Do sądu trafił akt oskarżenia w sprawie Tomasza Ch., byłego szefa wydziału zamówień publicznych Urzędu Miasta Płocka. – Usłyszał trzy zarzuty przyjęcia korzyści majątkowych w zamian za ustawianie przetargów i dotyczący przekroczenia uprawnień w celu osiągnięcia korzyści majątkowej – oświadczył Waldemar Tyl, wiceszef Prokuratury Apelacyjnej w Warszawie.

Kariera Tomasza Ch. od samego początku pozostawiała wiele wątpliwości. Szefem wydziału został w 2003 r., pomimo tego, że nie posiadał żadnego doświadczenia w pracy w samorządzie i rozstrzyganiu przetargów. Ale miał – jak ustalili śledczy – inne „atuty", m.in. rozległe znajomości, w tym z przedstawicielami trzech płockich firm, które zgarniały miejskie zlecenia - dowiadujemy się z "Rzeczpospolitej".

W związku z tym, zainteresowanie policjanctów CBŚ osobą Tomasza Ch. było jedynie kwestią czasu. Dyrektor był też zaprzyjaźniony z lokalnymi przedsiębiorcami. Przyjmował ich w urzędzie, co niejednokrtonie widzieli pracownicy, z którymi dzielił gabinet. Na imieniny dostał od biznesmenów kosze słodyczy i trunków. Miał też spotykać się z nimi prywatnie, jeżdzić do Egiptu na wakacje. Pracownicy urzędu wiedzieli – jak czytamy – że szef użytkował volvo XC 90, które wcześniej należało do jednego z biznesmenów. „Podejrzany nigdy nie ukrywał tych znajomości" – podają śledczy.

Jak ustalili śledczy zarówno volvo (za ok. 83 tys. zł w 2008 r.), kosz upominków z alkoholem, w którym był też plik 100-złotowych banknotów grubości 2 centymetrów (10 tys. zł) i wyjazd na nurkowanie w Egipcie – to wszystko łapówki za ustawienie przetargów.

– Oskarżony nie wyłączał się z udziału w przetargach, do których stawali jego znajomi przedsiębiorcy – mówi prok. Andrzej Michalski prowadzący śledztwo.

Jak podaje "Rzeczpospolita", do ustawionych przetargów należał m.in. przetarg na przebudowę ulicy Tumskiej za 15 mln zł, w którym jako najkorzystniejszą ofertę, wybraną taką która o 6 mln zł przekraczała kwotę, jaką urząd miał przeznaczył na to zamówienie.

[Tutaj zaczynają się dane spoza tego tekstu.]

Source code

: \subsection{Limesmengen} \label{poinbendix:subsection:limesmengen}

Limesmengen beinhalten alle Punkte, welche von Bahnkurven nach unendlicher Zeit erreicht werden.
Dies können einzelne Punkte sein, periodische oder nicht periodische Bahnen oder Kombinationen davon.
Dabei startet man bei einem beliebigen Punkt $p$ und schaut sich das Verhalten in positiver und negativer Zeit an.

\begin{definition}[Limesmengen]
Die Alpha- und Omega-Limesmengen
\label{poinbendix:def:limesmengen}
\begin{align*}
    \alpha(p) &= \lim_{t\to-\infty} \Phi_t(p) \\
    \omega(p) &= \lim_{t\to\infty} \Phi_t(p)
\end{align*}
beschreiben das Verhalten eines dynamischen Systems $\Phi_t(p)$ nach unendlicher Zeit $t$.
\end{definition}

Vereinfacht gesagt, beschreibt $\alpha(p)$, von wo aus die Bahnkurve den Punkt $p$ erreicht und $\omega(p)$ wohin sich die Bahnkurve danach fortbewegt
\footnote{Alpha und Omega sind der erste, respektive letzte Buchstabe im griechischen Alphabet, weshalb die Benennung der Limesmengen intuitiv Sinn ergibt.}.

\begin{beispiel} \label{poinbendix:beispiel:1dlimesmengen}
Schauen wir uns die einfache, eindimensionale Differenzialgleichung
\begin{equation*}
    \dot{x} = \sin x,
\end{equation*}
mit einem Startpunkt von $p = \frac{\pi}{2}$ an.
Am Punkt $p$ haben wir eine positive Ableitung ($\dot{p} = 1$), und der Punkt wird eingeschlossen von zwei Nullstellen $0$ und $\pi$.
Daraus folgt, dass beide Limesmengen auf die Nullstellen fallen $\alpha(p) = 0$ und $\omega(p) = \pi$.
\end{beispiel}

Podobna sytuacja dotyczyła opracowania dokumentacji projektowo-kosztorysowej i rozbudowy budynku Muzeum Mazowieckiego. Do firm znajomych biznesmenów trafiły zlecenia na iluminację mostu o wartości ok. 3,5 mln zł i na „Budowę dróg dojazdowych do II przeprawy mostowej w Płocku" o wartości 45 mln zł. Gdy ten ostatni oprotestowało konkurencyjne konsorcjum, dyrektor w piątek wysłał mu pismo, by uzupełniło braki w dokumentacji, dając czas do godz. 13 w poniedziałek – podają śledczy. Zlecenie na budowę hali sportowo-widowiskowej za 100 mln też trafiło do „przyjaciół" – twierdzą śledczy.

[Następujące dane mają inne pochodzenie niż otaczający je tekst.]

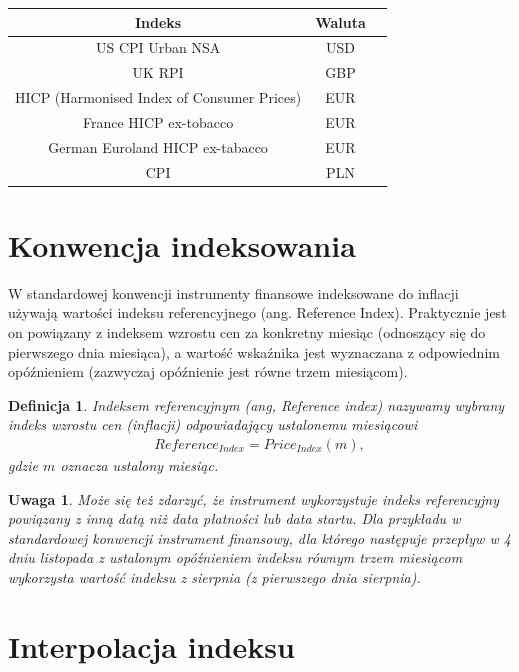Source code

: \documentclass{mini}
\theoremstyle{mythstyle}
\newtheorem{Definicja}{Definicja}[chapter]
\newtheorem{Uwaga}{Uwaga}[chapter]
\begin{document}
	\begin{center}
		\begin{tabular}{c  c c}
			\textbf{Indeks} & \textbf{Waluta}  \\ \hline
			US CPI Urban NSA & USD \\
			UK RPI & GBP \\
			HICP (Harmonised Index of Consumer Prices) & EUR \\
			France HICP ex-tobacco & EUR \\
			German Euroland HICP ex-tabacco & EUR  \\
			CPI & PLN \\
		\end{tabular}
	\end{center}

	\section{Konwencja indeksowania}
	
	W standardowej konwencji instrumenty finansowe indeksowane do inflacji używają wartości indeksu referencyjnego (ang. Reference Index). Praktycznie jest on powiązany z indeksem wzrostu cen za konkretny miesiąc (odnoszący się do pierwszego dnia miesiąca), a wartość wskaźnika jest wyznaczana z odpowiednim opóźnieniem (zazwyczaj opóźnienie jest równe trzem miesiącom).\\
	
	\begin{Definicja}
		Indeksem referencyjnym (ang, Reference index) nazywamy wybrany indeks wzrostu cen (inflacji) odpowiadający ustalonemu miesiącowi
	\begin{eqnarray*}
		Reference_{Index} = Price_{Index}(m),
	\end{eqnarray*}
	gdzie $m$ oznacza ustalony miesiąc.\\
	\end{Definicja}

	\begin{Uwaga}
	Może się też zdarzyć, że instrument wykorzystuje indeks referencyjny powiązany z inną datą niż data płatności lub data startu. Dla przykładu w standardowej konwencji instrument finansowy, dla którego następuje przepływ w 4 dniu listopada z ustalonym opóźnieniem indeksu równym trzem miesiącom wykorzysta wartość indeksu z sierpnia (z pierwszego dnia sierpnia). 
	\end{Uwaga}
	
	\section{Interpolacja indeksu}
	
\end{document}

Tomasz Ch. twierdzi, że jest niewinnny. Volvo podobno kupił sam. Wiadomo jednak, że jak za nie płacił miał też 11 tys. debetu na koncie. Co ciekawe, Tomasz Ch. wciąż pracuje w płockim urzędzie, gdzie jest kierownikiem oddziału umów regulacji prawnych. Prokuratura skierowała do prezydenta Płocka tzw. sygnalizację, informując o zarzutach, jakie ciążą na jego pracowniku podejrzanym o korupcję.